Working with social influencers is a growing trend in content marketing that has been proven to be an effective marketing strategy. Statistics show that working with influencers can lead to a 3­–10-time increase in conversion rates for brands.

At Pace, I’ve gotten to work with a bunch of YouTube influencers, from top tech reviewers to well-known comedic personalities. These influencers have helped our clients boost the visibility of content and drive conversions targeted to key audiences. Here’s what we’ve learned:

Ask the Right Questions

First, decide on the type of YouTube influencer you want to work with.

“Some have agents. Some live and work out of their mom’s house. Some are SAG (Screen Actors Guild) actors with lots of agents and agencies,” my colleague, associate producer Laura Ayala explains. “Know that there are pros and cons to working with each type.”

For example, a mommy vlogger who’s just starting out may not cost as much to work with but will have a smaller social following, and thus a smaller circle of influence. A comedian influencer with thousands of YouTube subscribers will have a much bigger circle of influence to promote your brand but may have third-party agencies and binding contracts representing their interests that make it difficult to break through the red tape.

Consider the following:

  • Are there specific skills and talents you want your influencer to possess? Does he need to know how to write a script? Act? Use camera equipment? Edit video content?
  • Where is she located? If she lives on the opposite side of the country in a different time zone, this may make in-person collaboration more challenging than if she lives in the same state.
  • How big is his YouTube following? Is he influential on other social networks, and could your brand leverage that influence for promotion and content distribution?
  • What’s the max amount you can offer an influencer? If you’ve got a small budget, you’ll need to find a relatively new or less-well-known influencer. With a bigger budget, you can approach a big-name influencer like Jenna Marbles or Michelle Phan, both of whom have established reputations within YouTube and a brand of their own. Bottom line: Know what you can afford, and don’t waste your time (or the influencers’ time) going after people who are not within your budget.
  • Does your brand align with the influencer? Before initiating contact, do preliminary research so you won’t waste time on what is clearly a mismatch. If you’re representing Oscar Mayer, for example, you don’t want an influencer who is vegan.
  • In the interest of being authentic, does your influencer use or promote your competitors’ products or services? It may not be an automatic deal-breaker if he or she can also make a compelling argument for your brand, but it does have the potential for a serious conflict of interest. Watch out.
  • If you’re considering multiple influencers, you might want to compile a list of possible candidates into a spreadsheet or some other organizational system to help you keep track of contact information, the number of posts agreed upon and dates they will be published, et cetera.

Build the Contract

It’s critical to draw up a contract before your influencer partnership begins. Establishing the terms of the contract upfront can prevent misunderstandings later, like confusion over payment amounts or installations. Our producer Laura suggests establishing a mutual understanding that communications between the brand and influencer should occur in a timely manner (e.g., 24 hours’ response time).

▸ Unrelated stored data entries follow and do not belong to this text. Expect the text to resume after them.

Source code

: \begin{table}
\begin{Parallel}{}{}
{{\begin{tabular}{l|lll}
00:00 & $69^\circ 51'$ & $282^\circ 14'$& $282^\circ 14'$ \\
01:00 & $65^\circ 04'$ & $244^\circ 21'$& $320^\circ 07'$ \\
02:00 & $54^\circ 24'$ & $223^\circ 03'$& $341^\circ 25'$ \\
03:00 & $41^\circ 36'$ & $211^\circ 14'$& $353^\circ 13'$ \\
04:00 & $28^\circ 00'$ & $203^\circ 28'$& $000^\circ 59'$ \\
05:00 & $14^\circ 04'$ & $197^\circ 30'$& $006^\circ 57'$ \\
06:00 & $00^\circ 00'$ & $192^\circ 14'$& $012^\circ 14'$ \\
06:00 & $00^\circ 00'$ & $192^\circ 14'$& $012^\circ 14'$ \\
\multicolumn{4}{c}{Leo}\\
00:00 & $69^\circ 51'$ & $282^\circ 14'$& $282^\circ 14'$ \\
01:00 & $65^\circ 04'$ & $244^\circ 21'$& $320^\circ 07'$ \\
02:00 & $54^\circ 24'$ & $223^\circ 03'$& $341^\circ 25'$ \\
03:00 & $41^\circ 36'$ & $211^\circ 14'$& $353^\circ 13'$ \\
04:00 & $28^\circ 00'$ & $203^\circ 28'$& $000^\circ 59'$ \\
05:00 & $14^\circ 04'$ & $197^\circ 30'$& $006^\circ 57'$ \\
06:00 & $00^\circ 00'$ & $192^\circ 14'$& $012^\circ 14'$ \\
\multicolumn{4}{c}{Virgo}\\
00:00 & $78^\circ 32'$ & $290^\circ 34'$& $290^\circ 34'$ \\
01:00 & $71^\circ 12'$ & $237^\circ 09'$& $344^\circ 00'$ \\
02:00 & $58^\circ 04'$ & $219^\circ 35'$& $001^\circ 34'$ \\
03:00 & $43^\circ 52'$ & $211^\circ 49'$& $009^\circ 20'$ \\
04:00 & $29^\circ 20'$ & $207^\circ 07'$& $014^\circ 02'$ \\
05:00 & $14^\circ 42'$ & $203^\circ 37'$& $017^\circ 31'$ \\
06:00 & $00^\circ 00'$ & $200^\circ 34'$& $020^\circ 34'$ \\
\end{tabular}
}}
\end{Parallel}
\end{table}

If you choose to make the influencer exclusive, “Be reasonable with the amount of time you make them exclusive,” says Brian Bowen, another producer here at Pace. Making an influencer “exclusive” means that for a designated amount of time, they will not be allowed to endorse any brand competitors. Exclusivity is a good way to protect your brand interests, but since influencers earn the majority of their income through brand sponsorships, it’s unreasonable to hold them to that exclusivity forever. “At the end of the day,” Brian says, “You want to be fair to them, and keep relationships.”

Next, think through your social promotion plan and incorporate important aspects pertaining to the influencer/brand partnership into the contract. Consider how you want the content to be promoted: Do you want to have a teaser video that hypes the content and attracts more views? What links or annotations do you want your influencer to include to draw traffic to your brand’s digital presence? Where else can you leverage the content—are there other social networks the influencer can post and share (e.g., Facebook, Twitter, Google+)?

Finally, give your influencer a publication schedule for social posts so they’ll know exactly what and when you want them to post. Be sure to also have them send over the final links once published so you can verify that the content appears just as you want it.

The Next Steps

Once you’ve got a contract squared away, you can start digging into specifics with your individual influencer. If they’re new to your brand, advise them on the brand voice and guidelines they need to be aware of. Our team has found that it helps to have an initial call to go over the brand identity and encourage open dialogue to clear everything up. These types of meetings are great, not just for clarification purposes, but also for helping your influencers get a better sense of who you are. It helps to remind them that they’re partnering with a team of people, rather than a faceless agency or brand.

So there you have it: a few tips and lessons learned from working with influencers. Keep in mind that each influencer is different and these tips are not intended to be one-size-fits-all. The most important thing is to do what feels right for your brand, and what’s fair to your influencer. If your first partnership goes well, it could very well open the door to future collaborations, or even full-time brand advocacy.